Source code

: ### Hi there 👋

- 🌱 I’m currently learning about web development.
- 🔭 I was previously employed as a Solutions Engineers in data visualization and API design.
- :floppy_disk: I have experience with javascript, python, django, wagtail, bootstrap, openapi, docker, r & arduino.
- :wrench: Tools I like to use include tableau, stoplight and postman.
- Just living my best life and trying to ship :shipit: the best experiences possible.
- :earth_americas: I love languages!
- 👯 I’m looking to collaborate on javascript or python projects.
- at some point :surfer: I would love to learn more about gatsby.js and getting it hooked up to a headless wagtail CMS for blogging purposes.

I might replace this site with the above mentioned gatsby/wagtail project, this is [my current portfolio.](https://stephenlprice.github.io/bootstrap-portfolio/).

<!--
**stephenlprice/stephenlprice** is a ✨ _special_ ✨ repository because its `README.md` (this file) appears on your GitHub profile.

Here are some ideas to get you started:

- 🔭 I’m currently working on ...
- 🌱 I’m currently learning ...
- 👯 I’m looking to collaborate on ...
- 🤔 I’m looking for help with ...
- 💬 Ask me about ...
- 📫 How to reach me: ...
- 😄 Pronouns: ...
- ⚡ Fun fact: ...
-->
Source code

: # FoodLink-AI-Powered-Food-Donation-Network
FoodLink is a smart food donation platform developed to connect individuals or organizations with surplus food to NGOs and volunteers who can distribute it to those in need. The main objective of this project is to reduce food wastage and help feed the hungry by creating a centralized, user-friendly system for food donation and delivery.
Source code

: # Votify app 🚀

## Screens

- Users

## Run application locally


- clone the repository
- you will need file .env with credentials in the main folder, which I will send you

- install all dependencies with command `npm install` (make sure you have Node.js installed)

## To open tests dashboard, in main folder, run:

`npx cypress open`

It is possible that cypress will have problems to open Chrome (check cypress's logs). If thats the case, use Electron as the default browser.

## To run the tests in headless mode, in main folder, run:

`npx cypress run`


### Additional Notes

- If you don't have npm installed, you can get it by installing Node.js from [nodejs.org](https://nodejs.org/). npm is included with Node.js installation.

------------------------------------------------

> **What needs to be done**:
Each record is to be restated word for word.

> **Task answer**:
Source code

: ### Hi there 👋

- 🌱 I’m currently learning about web development.
- 🔭 I was previously employed as a Solutions Engineers in data visualization and API design.
- :floppy_disk: I have experience with javascript, python, django, wagtail, bootstrap, openapi, docker, r & arduino.
- :wrench: Tools I like to use include tableau, stoplight and postman.
- Just living my best life and trying to ship :shipit: the best experiences possible.
- :earth_americas: I love languages!
- 👯 I’m looking to collaborate on javascript or python projects.
- at some point :surfer: I would love to learn more about gatsby.js and getting it hooked up to a headless wagtail CMS for blogging purposes.

I might replace this site with the above mentioned gatsby/wagtail project, this is [my current portfolio.](https://stephenlprice.github.io/bootstrap-portfolio/).

<!--
**stephenlprice/stephenlprice** is a ✨ _special_ ✨ repository because its `README.md` (this file) appears on your GitHub profile.

Here are some ideas to get you started:

- 🔭 I’m currently working on ...
- 🌱 I’m currently learning ...
- 👯 I’m looking to collaborate on ...
- 🤔 I’m looking for help with ...
- 💬 Ask me about ...
- 📫 How to reach me: ...
- 😄 Pronouns: ...
- ⚡ Fun fact: ...
-->
Source code

: # FoodLink-AI-Powered-Food-Donation-Network
FoodLink is a smart food donation platform developed to connect individuals or organizations with surplus food to NGOs and volunteers who can distribute it to those in need. The main objective of this project is to reduce food wastage and help feed the hungry by creating a centralized, user-friendly system for food donation and delivery.
Source code

: # Votify app 🚀

## Screens

- Users

## Run application locally


- clone the repository
- you will need file .env with credentials in the main folder, which I will send you

- install all dependencies with command `npm install` (make sure you have Node.js installed)

## To open tests dashboard, in main folder, run:

`npx cypress open`

It is possible that cypress will have problems to open Chrome (check cypress's logs). If thats the case, use Electron as the default browser.

## To run the tests in headless mode, in main folder, run:

`npx cypress run`


### Additional Notes

- If you don't have npm installed, you can get it by installing Node.js from [nodejs.org](https://nodejs.org/). npm is included with Node.js installation.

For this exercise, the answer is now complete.